A nice gathering of Sanderlings was a bonus.

Red-necked Stint
Other shorebirds included Pacific Golden Plover, Lesser Sand Plover, Red-capped Plover (nesting), Grey-tailed Tattler, Red-necked Stint, Whimbrel and Eastern Curlew. This stint looked particularly interesting.

Little Terns were resplendent in breeding plumage. Elist.

The terns at Old Bar

Friday, 15 December 2017

Catching up with John Young

I caught up today for a pleasurable few hours in the Sunshine Coast hinterland with bush naturalist extraordinaire John Young.

John is something of a legend in the birding community. It is well-known that he and I have had our differences over the years, but with the benefit of hindsight, everyone acknowledges they might have done things differently in times past. We move on. Whatever our differences, I've always regarded John as arguably Australia's most skilled bush naturalist. His uncanny ability to track down birds in difficult circumstances is widely acknowledged. John is doing some excellent field work these days as a senior ecologist with the Australian Wildlife Conservancy.

Pale-vented Bush-hen
What we've always had in common is a passionate concern for the environment and a keen interest in birds and other wildlife. Today we listened as a pair of Pale-vented Bush-hens called from flooded grassland near Wappa Dam; a third bird called across the road. One bird was seen briefly; the image here is of another bush-hen seen nearby last year.

Australasian Figbird at nest
While we chatted in the Wappa Dam picnic ground, John spotted no fewer than four nests being attended by Australasian Figbirds in the surrounding trees.

Great Crested Grebe
The resident Great Crested Grebe pair were in full breeding plumage and showing well.

Comb-crested Jacana
As were a few Comb-crested Jacanas.  Earlier today I found this White-eared Monarch in rainforest at nearby Cooloolabin.

White-eared Monarch

Sunday, 10 December 2017

Hervey Bay & Boonooroo – Dec 2017

Pacific Swift
It was time for what has become an annual camp-out in the Hervey Bay area. Waterways and wetlands were full following heavy rains recently. At Arkarra Lagoons, 3 pairs of Magpie-Goose had goslings in tow and another 6-8 pairs were on nests. Other birds included Rose-crowned Fruit-Dove, Fairy Gerygone and Nankeen Night-Heron. Arkarra Lagoons ebird list.

Of interest at Pt Vernon was a flock of 70 Pacific Swifts hawking for insects along the shoreline, with a handful of White-throated Needletails in the mix.

Pacific Swift

Pacific Swift
A Rainbow Bee-Eater here made short work of a dragonfly.

Rainbow Bee-Eater
Good numbers of Greater Sand-Plover, Lesser Sand-Plover and Pacific Gold Plover were present at the high hide roosts at The Gables and nearby Gatakers Bay.

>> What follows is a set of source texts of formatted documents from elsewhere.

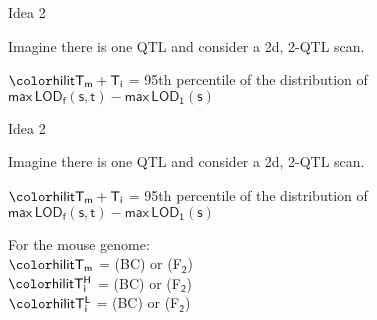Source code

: \documentclass[aspectratio=169,12pt,t]{beamer}
\newcommand{\lod}{\text{LOD}}
\begin{document}
\begin{frame}{Idea 2}


\hfill \begin{minipage}{10in}

Imagine there is one QTL and consider a 2d, 2-QTL scan.

\vspace{1cm}

\hspace*{0.5in} $\mathsf{\hilit T_m + T_i}$ = 95th percentile of the
  distribution of \\[6pt]
\hspace*{2.0in} {\lolit $\mathsf{ \text{max} \, \lod_f(s,t) -
    \text{max} \, \lod_1(s)}$}


\end{minipage}



\end{frame}







\addtocounter{page}{-1}

\begin{frame}{Idea 2}


\hfill \begin{minipage}{10in}

Imagine there is one QTL and consider a 2d, 2-QTL scan.

\vspace{1cm}

\hspace*{0.5in} $\mathsf{\hilit T_m + T_i}$ = 95th percentile of the
  distribution of \\[6pt]
\hspace*{2.0in} {\lolit $\mathsf{ \text{max} \, \lod_f(s,t) -
    \text{max} \, \lod_1(s)}$}


\vspace{2cm}

For the mouse genome: \\[12pt]
\hspace*{0.5in} $\mathsf{\hilit T_m}$ = {} (BC) or {} (F$_{\mathsf{2}}$) \\[12pt]
\hspace*{0.5in} $\mathsf{\hilit T^H_i}$ = {} (BC) or {} (F$_{\mathsf{2}}$) \\[12pt]
\hspace*{0.5in} $\mathsf{\hilit T^L_i}$ = {} (BC) or {} (F$_{\mathsf{2}}$)


\end{minipage}

\end{frame}
\end{document}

Greater Sand-Plover, Lesser Sand-Plover, Pacific Golden Plover
A mixed group of Wandering Tattler and Grey-tailed Tattler were together on the rocks at Gatakers Bay.  Pt Vernon ebird list.

Wandering Tattler
I visited Garnetts Lagoon with local birder John Knight but high water levels meant not much of interest was about, other than a couple of Brown Songlarks.   A large colony of waterbirds was nesting on a lagoon in Ann Street, Urangan, near the Hervey Bay Botanic Gardens. All 4 species of egret were nesting along with a few Little Pied Cormorants and Little Black Cormorants, and large numbers of Australian White Ibis.

Cattle Egret

Intermediate Egret & Cattle Egret

Little Egret
After moving on to Maryborough, Brown Songlarks were present also along Dimond Road, where a pair of Pale-vented Bush-hen were flushed from flooded grasslandVery high king tides (3.6m) made the going tough at the shorebird roosts of Boonooroo and Maaroom. Large numbers of Eastern Curlew and Bar-tailed Godwit were present as usual but there was no sign of the Asian Dowitchers which I found during my last two visits. Boonooroo ebird list.

Bar-tailed Godwits

Eastern Curlews
A flock of 50 Marsh Sandpipers were at Maaroom.

Marsh Sandpipers
A male Shining Flycatcher was a nice find in mangroves near the jetty at Maaroom. Maaroom ebird list.